Following this comes a reference to lovers slain for not knowing the “Free State’s refrain”:

“I believe in the power of good
I believe in the state of love
I will fight for the right to be right
I will kill for the good of the fight for the right to be right”

This is not simply a condemnation of belief, but of the concept of rights, which Bowie never really embraces. His imperfect conditions are more fundamental — starvation, addiction, death. Bowie would later revisit several of the concepts packed into this section of the song. The 1984-inspired “We Are the Dead” (1974) and for that matter, “Heroes” (1977) and even “Let’s Dance” (1984) focus on doomed lovers, who, at least in the first two of those songs, are threatened by a violently oppressive state.

Meanwhile, “Quicksand” (1971) explicitly, gloomily rejects belief— “don’t conceive in belief, knowledge comes in death’s release.” And “Fantastic Voyage” (1979) places life ahead of political positions — “dignity” (later, “locality”) “is valuable, but our lives are valuable, too.”

And as in the case of that song, “Cygnet Committee reaches a fevered pitch of destruction including images of a “love machine”— there’s that word again — “plowing down man, woman,” before breaking into another concluding chant expressing the narrator’s most fundamental need — “I want to live.”

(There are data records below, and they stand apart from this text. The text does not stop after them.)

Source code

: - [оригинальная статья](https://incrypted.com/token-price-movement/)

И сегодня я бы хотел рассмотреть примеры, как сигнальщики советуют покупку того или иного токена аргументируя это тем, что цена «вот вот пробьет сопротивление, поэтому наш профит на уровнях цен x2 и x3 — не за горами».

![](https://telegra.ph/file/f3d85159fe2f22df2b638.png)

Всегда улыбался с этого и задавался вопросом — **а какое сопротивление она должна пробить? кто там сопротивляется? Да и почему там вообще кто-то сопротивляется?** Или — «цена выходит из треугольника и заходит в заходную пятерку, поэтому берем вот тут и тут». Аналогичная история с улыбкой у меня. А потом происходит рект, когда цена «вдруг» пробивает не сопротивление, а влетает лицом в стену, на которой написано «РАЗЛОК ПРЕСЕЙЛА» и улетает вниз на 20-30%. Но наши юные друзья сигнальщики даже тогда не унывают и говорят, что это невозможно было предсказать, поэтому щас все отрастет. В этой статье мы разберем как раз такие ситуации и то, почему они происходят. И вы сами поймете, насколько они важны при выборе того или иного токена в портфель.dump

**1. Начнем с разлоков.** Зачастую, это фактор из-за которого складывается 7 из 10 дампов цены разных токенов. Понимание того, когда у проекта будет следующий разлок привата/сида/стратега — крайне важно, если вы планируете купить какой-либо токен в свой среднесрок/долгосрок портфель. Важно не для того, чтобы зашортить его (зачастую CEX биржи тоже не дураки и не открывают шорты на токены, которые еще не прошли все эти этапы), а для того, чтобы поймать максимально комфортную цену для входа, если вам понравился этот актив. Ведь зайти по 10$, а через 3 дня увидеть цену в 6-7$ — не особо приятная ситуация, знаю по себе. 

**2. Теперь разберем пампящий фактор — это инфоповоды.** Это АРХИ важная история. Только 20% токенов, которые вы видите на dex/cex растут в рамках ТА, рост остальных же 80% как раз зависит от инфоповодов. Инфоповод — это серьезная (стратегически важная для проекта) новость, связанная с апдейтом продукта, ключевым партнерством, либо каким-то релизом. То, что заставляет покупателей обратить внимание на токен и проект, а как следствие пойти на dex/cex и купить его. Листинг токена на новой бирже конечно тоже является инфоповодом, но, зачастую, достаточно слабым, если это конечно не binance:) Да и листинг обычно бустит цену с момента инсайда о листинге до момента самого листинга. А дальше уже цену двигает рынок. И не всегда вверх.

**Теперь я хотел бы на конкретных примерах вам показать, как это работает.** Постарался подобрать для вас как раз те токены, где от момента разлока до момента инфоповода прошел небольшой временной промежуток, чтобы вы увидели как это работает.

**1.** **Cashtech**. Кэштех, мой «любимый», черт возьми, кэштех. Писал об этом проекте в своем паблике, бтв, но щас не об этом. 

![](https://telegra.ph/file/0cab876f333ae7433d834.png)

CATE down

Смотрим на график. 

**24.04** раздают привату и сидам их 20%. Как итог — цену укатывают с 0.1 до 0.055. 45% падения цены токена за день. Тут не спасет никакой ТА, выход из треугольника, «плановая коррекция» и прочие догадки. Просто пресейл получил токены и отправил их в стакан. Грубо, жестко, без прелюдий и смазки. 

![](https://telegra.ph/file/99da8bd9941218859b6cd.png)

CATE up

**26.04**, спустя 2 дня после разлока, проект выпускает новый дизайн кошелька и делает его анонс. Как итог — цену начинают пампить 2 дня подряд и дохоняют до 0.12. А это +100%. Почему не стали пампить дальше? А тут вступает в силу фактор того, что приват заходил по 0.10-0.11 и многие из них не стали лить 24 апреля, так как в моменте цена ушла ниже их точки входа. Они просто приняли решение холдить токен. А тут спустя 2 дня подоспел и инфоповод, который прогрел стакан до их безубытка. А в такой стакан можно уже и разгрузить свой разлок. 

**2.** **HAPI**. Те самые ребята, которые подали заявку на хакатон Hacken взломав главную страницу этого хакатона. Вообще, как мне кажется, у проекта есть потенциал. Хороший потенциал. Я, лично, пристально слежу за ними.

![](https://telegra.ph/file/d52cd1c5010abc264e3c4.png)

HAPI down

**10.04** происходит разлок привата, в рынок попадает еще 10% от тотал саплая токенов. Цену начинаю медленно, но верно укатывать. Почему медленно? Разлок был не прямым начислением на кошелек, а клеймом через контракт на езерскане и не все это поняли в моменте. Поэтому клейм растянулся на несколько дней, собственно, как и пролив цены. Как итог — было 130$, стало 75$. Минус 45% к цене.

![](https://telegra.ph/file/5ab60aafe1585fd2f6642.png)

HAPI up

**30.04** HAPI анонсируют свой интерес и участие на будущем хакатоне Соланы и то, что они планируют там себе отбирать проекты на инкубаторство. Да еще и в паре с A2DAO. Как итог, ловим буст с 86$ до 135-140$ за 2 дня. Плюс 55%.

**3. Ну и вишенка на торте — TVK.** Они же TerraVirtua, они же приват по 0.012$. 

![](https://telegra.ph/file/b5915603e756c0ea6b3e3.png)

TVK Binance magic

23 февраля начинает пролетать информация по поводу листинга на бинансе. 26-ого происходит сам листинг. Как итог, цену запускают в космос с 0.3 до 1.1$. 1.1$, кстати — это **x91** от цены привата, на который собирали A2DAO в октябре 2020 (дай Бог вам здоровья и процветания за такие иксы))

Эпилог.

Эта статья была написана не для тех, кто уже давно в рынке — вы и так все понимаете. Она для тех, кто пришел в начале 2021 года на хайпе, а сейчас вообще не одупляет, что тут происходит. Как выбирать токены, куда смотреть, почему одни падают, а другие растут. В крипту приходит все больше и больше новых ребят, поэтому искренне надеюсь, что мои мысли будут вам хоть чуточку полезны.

This, in the end, is David Bowie’s ultimate political value— life. “Cygnet Committee” reaches this conclusion is a way that would distinguish many of Bowie’s best future songs— where its fragmentation, inferences and self-contradictions simulate the “concrete all around” the narrator’s head (this phrase taken from “All the Young Dudes” [1972] in which Bowie reflects on his dismissive views of late-60s values, “we never got it off on that revolution stuff”). Everything else — governments, leaders, laws, slogans, movements, rights and entitlements— they all get in the way and threaten that most fundamental condition of existence. Bowie sees threats just about everywhere, and he is not optimistic. The album does not end with the chant of, “I want to live,” but, “the sun machine is coming down, and we’re gonna have a party.” Doom is imminent and we’re at a loss to stop it, so without a better option, we might as well have fun.